Assignment2

Problem

Previously in 2_fullyconnected.ipynb, you trained a logistic regression and a neural network model. The goal of this assignment is to explore regularization techniques.
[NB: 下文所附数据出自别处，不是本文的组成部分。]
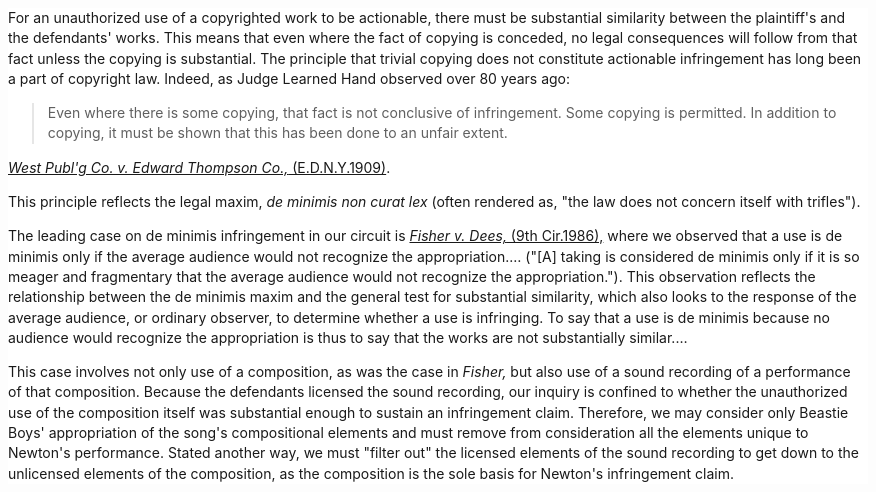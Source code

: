 For an unauthorized use of a copyrighted work to be actionable, 
there must be substantial similarity 
between the plaintiff's and the defendants' works.
This means that even where the fact of copying is conceded, 
no legal consequences will follow from that fact 
unless the copying is substantial. 
The principle that trivial copying does not constitute
actionable infringement has long been a part of copyright law. 
Indeed, as Judge Learned Hand observed over 80 years ago: 

> Even where there is some copying, 
> that fact is not conclusive of infringement. 
> Some copying is permitted. 
> In addition to copying, 
> it must be shown that this has been done to an unfair extent.

[*West Publ'g Co. v. Edward Thompson Co.,* (E.D.N.Y.1909)](http://scholar.google.com/scholar_case?about=16045528342371426574).

This principle reflects the legal maxim, *de minimis non curat lex*
(often rendered as, "the law does not concern itself with trifles").

The leading case on de minimis infringement 
in our circuit is [*Fisher v. Dees,* (9th Cir.1986),](http://scholar.google.com/scholar_case?case=16874877052780018691)
where we observed that a use is de minimis 
only if the average audience 
would not recognize the appropriation.&hellip; 
("[A] taking is considered de minimis 
only if it is so meager and fragmentary that
the average audience would not recognize the appropriation."). 
This observation reflects the relationship 
between the de minimis maxim 
and the general test for substantial similarity, 
which also looks to the response of the average audience, 
or ordinary observer, to determine whether a use is infringing. 
To say that a use is de minimis 
because no audience would recognize the appropriation 
is thus to say that the works are not substantially similar.&hellip; 

This case involves not only use of a composition, 
as was the case in *Fisher,* 
but also use of a sound recording 
of a performance of that composition. 
Because the defendants licensed the sound recording, 
our inquiry is confined to whether 
the unauthorized use of the composition itself 
was substantial enough to sustain an infringement claim.
Therefore, we may consider only Beastie Boys' appropriation 
of the song's compositional elements 
and must remove from consideration 
all the elements unique to Newton's performance. 
Stated another way, 
we must "filter out" the licensed elements 
of the sound recording 
to get down to the unlicensed elements of the composition, 
as the composition is the sole basis for Newton's infringement claim. 


[leslie]: http://lottfischer.com/general.php?category=Resources&subhead=Articles&headline=+When+does+an+Editor%E2%80%99s+input+create+a+Joint+Work+of+Authorship "When Does Creative Input Become Joint Authorship?"
[ccnv]:	http://lawschool.westlaw.com/shared/westlawRedirect.aspx?task=find&cite=109+S.Ct.+2166&appflag=67.12 "Community For Creative Non-Violence v. Reid"
[jayz_lawsuit]:	http://www.nydailynews.com/entertainment/gossip/jay-z-hit-run-town-illegally-sampled-60s-song-suit-article-1.1509052#ixzz2jw9zmZfb "Jay Z"
[mabley]: http://en.wikipedia.org/wiki/Moms_Mabley "Moms Mabley"
[circ56a]: http://copyright.gov/circs/circ56a.pdf 
[101]: http://www.copyright.gov/title17/92chap1.html#101 "Section 101: Defintions"
[102]: http://www.copyright.gov/title17/92chap1.html#102 "Section 102: Subject Matter"
[106]: http://www.copyright.gov/title17/92chap1.html#106 "Section 106: Exlusive rights in copyrighted works"
[201]: http://www.copyright.gov/title17/92chap2.html#201 "Section 201: Ownership of Copyright"
[203]: https://www.copyright.gov/title17/92chap2.html#203 "Termination of transfers and licenses"
[beastie]: https://www.youtube.com/watch?v=KARQOgivaGA
[passman]: https://www.amazon.com/Need-Know-About-Music-Business/dp/1501122185/inscape-20 "Donald Passman, All You Need To Know About The Music Business"
[goodcopy]: https://www.youtube.com/watch?v=ByY6j0qzOyM "A documentary featuring Girl Talk, Danger Mouse, and many others."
本来使用新浪博客记录,结果没有自动保存功能,一下子就把写了很多的东西给我废了.超级气,于是直接使用notebook来写学习记录~ 言归正传,首先对正则项,我们直观感受一下:

可以看出,这是在原损失的基础上加上的,如果按照这个形式:

1.损失永远是正值,除非w为0

2.与w有关,w越大则整体损失越大,所以我们也经常把这个形式的L2 loss叫做对w的惩罚项

我们先来看一下这个正则项的形式,其函数很规则,是一个最小值为0的'碗状图',我们希望损失尽量小就要把这个正则压在碗底附近. 且对于一些不重要的w,如果正则的影响远大于原loss,那么这些不重要的w会变得几乎为0.换句话说整个模型就变得精致了很多. 如果用L1正则,则得到的是稀疏解.这点也更好理解.你的模型对于解决一个问题过于复杂了,或者说参数超过了这个模型可以表达的复杂度,那么就会有很多free weights,而这些训练样本中不见得用到的自由权重,在面对测试样本时可能有很糟糕的表现.所以如果他们无所作为,直接砍掉他们.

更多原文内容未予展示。